↓
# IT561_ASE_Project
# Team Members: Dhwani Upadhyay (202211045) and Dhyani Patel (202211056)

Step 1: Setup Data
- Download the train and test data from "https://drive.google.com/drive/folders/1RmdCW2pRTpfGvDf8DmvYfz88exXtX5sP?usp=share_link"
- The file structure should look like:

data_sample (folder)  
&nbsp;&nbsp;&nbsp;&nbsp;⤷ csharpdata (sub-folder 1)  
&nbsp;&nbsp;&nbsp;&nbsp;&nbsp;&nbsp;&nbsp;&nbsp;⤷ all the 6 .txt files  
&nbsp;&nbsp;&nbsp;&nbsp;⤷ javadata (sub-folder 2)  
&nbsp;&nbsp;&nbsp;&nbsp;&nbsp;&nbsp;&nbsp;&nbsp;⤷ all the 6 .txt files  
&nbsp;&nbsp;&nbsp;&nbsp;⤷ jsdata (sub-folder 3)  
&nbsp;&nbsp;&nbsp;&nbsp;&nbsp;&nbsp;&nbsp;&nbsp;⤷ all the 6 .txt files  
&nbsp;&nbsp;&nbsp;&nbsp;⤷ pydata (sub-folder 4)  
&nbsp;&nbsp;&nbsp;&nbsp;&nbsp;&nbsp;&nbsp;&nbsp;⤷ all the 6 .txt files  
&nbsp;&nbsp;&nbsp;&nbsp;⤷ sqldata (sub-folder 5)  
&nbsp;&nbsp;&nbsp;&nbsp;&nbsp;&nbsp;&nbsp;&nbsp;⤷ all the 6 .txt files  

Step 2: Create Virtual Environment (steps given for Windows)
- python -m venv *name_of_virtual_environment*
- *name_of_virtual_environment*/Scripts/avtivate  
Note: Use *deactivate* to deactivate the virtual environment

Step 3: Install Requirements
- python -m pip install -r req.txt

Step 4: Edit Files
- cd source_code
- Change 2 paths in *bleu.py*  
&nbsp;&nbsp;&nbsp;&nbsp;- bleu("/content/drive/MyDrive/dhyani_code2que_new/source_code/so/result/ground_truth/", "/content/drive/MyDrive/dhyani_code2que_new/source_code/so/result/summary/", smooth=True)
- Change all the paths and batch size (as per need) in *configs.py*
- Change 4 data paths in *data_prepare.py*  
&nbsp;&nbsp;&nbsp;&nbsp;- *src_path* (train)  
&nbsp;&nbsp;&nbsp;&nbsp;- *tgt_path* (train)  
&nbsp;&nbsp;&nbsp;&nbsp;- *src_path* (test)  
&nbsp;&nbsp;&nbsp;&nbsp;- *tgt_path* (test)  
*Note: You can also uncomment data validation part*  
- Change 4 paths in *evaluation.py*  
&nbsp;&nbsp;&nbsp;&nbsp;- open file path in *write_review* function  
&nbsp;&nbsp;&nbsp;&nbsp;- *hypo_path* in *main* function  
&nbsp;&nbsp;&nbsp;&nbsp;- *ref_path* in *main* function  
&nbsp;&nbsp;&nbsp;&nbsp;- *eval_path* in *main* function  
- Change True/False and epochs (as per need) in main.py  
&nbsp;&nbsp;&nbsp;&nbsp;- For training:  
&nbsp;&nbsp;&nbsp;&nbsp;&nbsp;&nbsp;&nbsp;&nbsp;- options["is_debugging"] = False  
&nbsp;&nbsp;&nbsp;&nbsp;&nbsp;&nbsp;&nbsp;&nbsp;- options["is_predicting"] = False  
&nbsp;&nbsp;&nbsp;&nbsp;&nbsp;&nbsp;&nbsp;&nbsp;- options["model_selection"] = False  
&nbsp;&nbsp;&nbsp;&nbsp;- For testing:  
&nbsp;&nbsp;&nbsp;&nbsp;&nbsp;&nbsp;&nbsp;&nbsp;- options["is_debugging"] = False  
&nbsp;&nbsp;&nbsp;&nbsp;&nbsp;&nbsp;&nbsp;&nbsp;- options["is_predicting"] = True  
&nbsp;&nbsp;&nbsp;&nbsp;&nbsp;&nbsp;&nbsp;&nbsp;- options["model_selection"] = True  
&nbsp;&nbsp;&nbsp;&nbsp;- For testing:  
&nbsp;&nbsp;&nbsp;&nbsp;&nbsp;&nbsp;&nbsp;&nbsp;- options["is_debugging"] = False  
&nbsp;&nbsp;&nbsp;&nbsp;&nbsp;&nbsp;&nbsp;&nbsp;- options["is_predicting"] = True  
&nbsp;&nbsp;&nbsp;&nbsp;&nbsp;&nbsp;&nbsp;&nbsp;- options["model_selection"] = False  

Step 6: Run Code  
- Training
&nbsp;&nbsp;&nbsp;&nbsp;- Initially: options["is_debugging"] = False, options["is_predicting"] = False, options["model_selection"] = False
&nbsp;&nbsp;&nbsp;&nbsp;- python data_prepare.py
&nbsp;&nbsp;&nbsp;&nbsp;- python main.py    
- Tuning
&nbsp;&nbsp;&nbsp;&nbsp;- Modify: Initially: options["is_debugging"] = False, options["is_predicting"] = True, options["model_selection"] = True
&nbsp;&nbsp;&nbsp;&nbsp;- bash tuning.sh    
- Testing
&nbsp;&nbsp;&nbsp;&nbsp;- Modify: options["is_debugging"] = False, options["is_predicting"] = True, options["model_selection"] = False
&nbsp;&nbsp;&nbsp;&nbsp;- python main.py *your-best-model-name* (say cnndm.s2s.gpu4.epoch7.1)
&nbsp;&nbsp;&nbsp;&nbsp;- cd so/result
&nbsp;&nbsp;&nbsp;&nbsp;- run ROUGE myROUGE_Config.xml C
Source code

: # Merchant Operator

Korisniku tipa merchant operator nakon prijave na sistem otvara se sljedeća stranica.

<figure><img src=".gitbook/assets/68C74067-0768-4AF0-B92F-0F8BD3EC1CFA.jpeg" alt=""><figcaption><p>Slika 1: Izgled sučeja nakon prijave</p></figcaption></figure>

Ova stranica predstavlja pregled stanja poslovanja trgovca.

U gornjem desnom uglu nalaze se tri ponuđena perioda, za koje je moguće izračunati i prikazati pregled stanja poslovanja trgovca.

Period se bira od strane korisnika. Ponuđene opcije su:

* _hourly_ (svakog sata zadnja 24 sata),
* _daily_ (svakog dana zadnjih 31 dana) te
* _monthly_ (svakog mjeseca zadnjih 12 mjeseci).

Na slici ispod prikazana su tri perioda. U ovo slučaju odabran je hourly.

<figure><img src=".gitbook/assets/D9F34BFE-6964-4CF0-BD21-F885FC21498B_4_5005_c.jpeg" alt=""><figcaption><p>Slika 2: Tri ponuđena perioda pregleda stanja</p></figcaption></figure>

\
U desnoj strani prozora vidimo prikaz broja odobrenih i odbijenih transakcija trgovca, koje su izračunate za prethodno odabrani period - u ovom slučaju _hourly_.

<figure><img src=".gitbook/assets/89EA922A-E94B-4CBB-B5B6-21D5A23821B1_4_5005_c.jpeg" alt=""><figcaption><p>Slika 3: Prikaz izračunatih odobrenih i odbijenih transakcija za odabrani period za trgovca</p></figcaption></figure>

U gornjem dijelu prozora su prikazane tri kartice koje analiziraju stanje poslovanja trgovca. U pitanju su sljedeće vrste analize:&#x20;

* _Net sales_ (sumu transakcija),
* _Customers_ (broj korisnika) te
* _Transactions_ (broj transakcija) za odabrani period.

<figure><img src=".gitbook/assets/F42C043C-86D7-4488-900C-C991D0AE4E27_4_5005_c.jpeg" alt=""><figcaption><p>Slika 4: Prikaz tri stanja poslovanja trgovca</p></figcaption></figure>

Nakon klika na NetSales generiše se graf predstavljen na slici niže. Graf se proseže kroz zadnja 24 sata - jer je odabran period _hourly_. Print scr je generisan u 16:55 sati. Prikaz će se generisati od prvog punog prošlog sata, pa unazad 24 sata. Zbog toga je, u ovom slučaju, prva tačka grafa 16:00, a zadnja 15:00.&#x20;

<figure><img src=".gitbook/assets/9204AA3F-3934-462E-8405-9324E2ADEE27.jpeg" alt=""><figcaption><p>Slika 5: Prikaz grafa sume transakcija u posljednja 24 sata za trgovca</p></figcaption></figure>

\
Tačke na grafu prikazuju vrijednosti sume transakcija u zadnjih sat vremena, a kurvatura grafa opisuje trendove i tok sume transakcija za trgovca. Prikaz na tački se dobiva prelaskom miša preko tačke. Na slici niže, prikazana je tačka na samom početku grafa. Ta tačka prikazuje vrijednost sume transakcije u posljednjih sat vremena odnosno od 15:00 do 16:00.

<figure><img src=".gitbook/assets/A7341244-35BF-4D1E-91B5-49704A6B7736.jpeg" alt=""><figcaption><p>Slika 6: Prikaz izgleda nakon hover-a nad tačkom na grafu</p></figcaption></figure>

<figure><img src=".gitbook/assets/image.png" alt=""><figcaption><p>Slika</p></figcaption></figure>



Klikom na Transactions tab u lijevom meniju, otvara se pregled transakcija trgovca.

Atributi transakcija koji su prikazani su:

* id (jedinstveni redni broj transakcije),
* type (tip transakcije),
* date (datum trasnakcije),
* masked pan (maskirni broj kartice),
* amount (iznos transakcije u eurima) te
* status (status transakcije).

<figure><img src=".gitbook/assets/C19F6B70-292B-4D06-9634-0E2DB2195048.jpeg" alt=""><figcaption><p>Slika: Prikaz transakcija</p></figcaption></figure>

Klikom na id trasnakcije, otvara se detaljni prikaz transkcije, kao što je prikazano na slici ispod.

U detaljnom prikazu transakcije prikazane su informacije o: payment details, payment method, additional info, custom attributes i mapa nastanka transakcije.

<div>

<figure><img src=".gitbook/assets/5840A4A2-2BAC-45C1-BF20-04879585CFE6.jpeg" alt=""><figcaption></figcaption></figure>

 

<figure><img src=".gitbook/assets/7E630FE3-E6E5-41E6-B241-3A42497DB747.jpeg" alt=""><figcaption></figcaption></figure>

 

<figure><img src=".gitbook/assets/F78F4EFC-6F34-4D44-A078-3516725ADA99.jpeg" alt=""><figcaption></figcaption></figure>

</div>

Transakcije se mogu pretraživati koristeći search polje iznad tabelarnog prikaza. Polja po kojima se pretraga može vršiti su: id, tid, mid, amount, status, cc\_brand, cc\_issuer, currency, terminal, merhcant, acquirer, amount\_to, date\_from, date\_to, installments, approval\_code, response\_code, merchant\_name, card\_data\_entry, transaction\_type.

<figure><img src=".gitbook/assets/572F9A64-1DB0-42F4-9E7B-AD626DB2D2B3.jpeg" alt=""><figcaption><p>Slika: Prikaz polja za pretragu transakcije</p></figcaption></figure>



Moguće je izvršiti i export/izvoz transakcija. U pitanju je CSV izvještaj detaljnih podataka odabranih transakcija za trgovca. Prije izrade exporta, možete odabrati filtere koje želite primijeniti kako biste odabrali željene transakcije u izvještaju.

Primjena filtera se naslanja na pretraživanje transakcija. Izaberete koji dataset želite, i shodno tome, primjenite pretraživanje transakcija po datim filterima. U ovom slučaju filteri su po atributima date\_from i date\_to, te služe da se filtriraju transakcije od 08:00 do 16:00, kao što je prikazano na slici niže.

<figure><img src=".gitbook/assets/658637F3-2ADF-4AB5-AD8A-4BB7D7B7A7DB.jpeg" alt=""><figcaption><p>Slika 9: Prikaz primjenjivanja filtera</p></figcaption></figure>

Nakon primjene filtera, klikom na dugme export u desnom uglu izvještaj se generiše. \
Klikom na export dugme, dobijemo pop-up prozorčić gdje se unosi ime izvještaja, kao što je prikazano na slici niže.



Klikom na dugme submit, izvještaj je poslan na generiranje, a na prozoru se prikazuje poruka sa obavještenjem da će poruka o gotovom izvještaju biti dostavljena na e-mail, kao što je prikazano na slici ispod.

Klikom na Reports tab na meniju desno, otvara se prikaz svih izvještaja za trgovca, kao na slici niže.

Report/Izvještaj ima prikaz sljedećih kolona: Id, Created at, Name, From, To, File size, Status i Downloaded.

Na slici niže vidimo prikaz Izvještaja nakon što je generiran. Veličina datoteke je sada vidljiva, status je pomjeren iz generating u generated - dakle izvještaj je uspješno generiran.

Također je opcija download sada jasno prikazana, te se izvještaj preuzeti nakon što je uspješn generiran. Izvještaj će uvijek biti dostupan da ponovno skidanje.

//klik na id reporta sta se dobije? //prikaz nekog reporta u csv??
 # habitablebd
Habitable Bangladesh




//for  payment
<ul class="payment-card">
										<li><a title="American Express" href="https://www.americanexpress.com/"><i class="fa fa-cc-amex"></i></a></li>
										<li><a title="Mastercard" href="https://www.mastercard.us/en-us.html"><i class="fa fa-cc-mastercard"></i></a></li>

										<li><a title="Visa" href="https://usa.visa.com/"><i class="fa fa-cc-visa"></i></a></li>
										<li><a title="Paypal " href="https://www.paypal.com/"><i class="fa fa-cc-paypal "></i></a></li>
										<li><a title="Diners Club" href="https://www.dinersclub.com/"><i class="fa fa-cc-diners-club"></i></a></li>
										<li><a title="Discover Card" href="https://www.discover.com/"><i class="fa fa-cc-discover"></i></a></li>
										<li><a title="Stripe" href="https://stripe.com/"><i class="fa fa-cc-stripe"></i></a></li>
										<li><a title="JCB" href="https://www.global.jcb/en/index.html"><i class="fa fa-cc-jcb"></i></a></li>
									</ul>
↑
▶ Exercise instructions:
Retype the records above, but only those lines that fall between the line containing "main.py *your-best-model-name* (say cnndm.s2s.gpu4.epoch7.1)" and the line containing "Korisniku tipa merchant", with both of those lines included, exactly as written.

▶ Answer to this problem:
&nbsp;&nbsp;&nbsp;&nbsp;- python main.py *your-best-model-name* (say cnndm.s2s.gpu4.epoch7.1)
&nbsp;&nbsp;&nbsp;&nbsp;- cd so/result
&nbsp;&nbsp;&nbsp;&nbsp;- run ROUGE myROUGE_Config.xml C
Source code

: # Merchant Operator

Korisniku tipa merchant operator nakon prijave na sistem otvara se sljedeća stranica.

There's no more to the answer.